Asked about what seemed to be an unusually high number of sore arms reported in the press, Chakales forthrightly admitted in 2009 that some of them may have been a little manufactured for popular consumption via the newspapers: “My junior year in high school, I probably over-pitched. Pitched a lot. I had one sore arm in the minor leagues, and had a couple after leaving the Indians. I didn’t have many sore arms in the big leagues. Let me tell you, I told a lot of people I had a sore arm when I was with Cleveland because I was young and embarrassed I wasn’t playing. I thought I should have been playing; I had to have a reason. I wasn’t going to tell them I wasn’t good enough, or whatever. I wasn’t going to say anything bad about the management. I just said my arm was sore.” These were still the days when there was always someone ready to take your place.
Over the wintertime, Bob opened his own restaurant in Richmond, called Blair’s. It was his second venture in the field, having owned and operated one on Maryland’s Eastern Shore in the winter of 1955. Another job Bob had done fairly early was – as he put it – to take an ax and “cut trees down in front of billboards. I thought it was the best way to work on my swing and keep my strength.” The work was for Ted Turner’s young company, Turner Outdoor Advertising. He also sold automobiles, as did a lot of ballplayers.

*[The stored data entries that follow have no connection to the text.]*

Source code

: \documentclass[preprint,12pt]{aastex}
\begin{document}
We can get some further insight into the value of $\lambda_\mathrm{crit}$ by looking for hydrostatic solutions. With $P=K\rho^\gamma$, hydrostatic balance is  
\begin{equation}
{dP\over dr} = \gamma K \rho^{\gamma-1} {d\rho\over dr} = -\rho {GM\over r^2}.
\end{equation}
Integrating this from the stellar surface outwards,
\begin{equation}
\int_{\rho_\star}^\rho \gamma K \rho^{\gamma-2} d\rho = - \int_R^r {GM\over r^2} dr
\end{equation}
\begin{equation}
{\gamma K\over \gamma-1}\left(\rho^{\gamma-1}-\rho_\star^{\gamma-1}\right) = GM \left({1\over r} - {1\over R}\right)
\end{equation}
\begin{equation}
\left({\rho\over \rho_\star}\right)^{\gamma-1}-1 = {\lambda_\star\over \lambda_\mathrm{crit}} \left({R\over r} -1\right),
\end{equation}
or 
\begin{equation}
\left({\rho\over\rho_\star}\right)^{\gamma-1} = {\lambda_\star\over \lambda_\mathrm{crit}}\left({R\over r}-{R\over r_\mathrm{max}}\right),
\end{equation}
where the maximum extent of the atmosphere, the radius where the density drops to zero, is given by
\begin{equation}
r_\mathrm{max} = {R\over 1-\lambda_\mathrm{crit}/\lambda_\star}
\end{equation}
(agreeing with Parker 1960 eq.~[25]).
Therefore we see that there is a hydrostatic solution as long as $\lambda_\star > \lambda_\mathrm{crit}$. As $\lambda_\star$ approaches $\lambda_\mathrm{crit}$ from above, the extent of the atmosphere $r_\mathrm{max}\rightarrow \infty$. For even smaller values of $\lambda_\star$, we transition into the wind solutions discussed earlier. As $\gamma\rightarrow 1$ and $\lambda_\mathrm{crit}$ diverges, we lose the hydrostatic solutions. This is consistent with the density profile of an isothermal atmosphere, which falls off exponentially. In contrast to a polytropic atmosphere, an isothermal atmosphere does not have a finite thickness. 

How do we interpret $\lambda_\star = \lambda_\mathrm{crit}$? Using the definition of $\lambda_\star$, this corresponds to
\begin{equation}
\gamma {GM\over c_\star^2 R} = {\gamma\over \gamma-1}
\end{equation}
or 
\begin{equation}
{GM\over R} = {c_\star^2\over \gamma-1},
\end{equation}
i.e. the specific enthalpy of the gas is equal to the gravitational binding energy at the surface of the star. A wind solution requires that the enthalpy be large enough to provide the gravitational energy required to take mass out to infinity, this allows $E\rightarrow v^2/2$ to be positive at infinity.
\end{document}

President Dwight D. Eisenhower threw out the ceremonial first pitch of the 1957 season, and Bob Chakales took over from there, pitching on Opening Day against Baltimore. He threw seven innings and gave up four runs, but left with the lead. He himself had driven in the fourth and fifth Senators runs with a two-out triple in the bottom of the fourth. The O’s beat the Senators’ Camilo Pascual in the 11th inning, and to his credit, Ike stayed for the whole game. Chakales didn’t quite last the month, though. On the 29th, the Senators sent him and pitcher Dean Stone to the Red Sox for infielder Milt Bolling, pitcher Russ Kemmerer, and outfielder Faye Throneberry.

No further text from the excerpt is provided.